Greg A. Woods wrote:

>[ On Wednesday, April 17, 2002 at 22:55:31 (+0100), Riley Williams wrote: ]
>
>>Subject: Re: CVS Code Freeze
>>By my reckoning, that code freeze lasted an enormours 72 minutes, and
>>created a new CVS version released ready for the world to break^Wuse.
>>
>
>Yeah, I see that.  THere was no indication though, obviously.
>
>It really would be nice if there were a longer time period to shake out
>bugs between an announcement like that and the actual release.  For
>instance the one with 'cvs log -rFOO::BAR' I mentioned the other day,
>but which Larry suggests should be fixed....  There were also recent
>changes that I for one have not even tried, let alone used for long
>enough to consider them tested well enough to be included in a release.
>
>It would also be really nice if there were a release branch for every
>release anyway.  It's not that there's likely to be any ground shaking
>changes on the trunk but still it would at least be a VERY good example
>to practice what we preach!  It would also make it much easier to manage
>and issue such things as security fixes for older releases that user
>might be reluctant to upgrade from for one reason or another.
>

Yeah, I almost did the tag/branch thing, but this went pretty quick and 
I was told previously that the freeze was standard procedure.  As for 
managing security fixes for old releases, all the releases are tagged, 
so we could easily branch and release such beasts if we needed to.

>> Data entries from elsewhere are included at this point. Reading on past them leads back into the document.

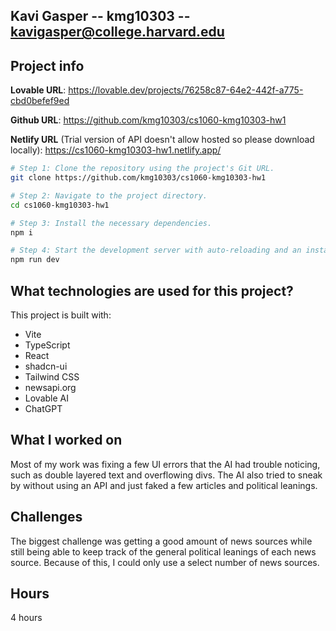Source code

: ## Kavi Gasper -- kmg10303 -- kavigasper@college.harvard.edu

## Project info

**Lovable URL**: https://lovable.dev/projects/76258c87-64e2-442f-a775-cbd0befef9ed

**Github URL**: https://github.com/kmg10303/cs1060-kmg10303-hw1

**Netlify URL** (Trial version of API doesn't allow hosted so please download locally): https://cs1060-kmg10303-hw1.netlify.app/

```sh
# Step 1: Clone the repository using the project's Git URL.
git clone https://github.com/kmg10303/cs1060-kmg10303-hw1

# Step 2: Navigate to the project directory.
cd cs1060-kmg10303-hw1

# Step 3: Install the necessary dependencies.
npm i

# Step 4: Start the development server with auto-reloading and an instant preview.
npm run dev
```

## What technologies are used for this project?

This project is built with:

- Vite
- TypeScript
- React
- shadcn-ui
- Tailwind CSS
- newsapi.org
- Lovable AI
- ChatGPT

## What I worked on

Most of my work was fixing a few UI errors that the AI had trouble noticing, such as double layered text and overflowing divs. The AI also tried to sneak by without using an API and just faked a few articles and political leanings.

## Challenges

The biggest challenge was getting a good amount of news sources while still being able to keep track of the general political leanings of each news source. Because of this, I could only use a select number of news sources. 

## Hours
4 hours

As for more time between announcement and release to work out bugs, to 
paraphrase Karl Fogel's book, the whole purpose of a code freeze is so 
that developers don't rush to check in last minute features and bug 
fixes before release - only fixes for fatal bugs should be checked in at 
that point.  A checkin rush can lead to more bugs.

You are right though, even with a short freeze, I should just tag it and 
announce the freeze for the "branch" only.  In the future, then.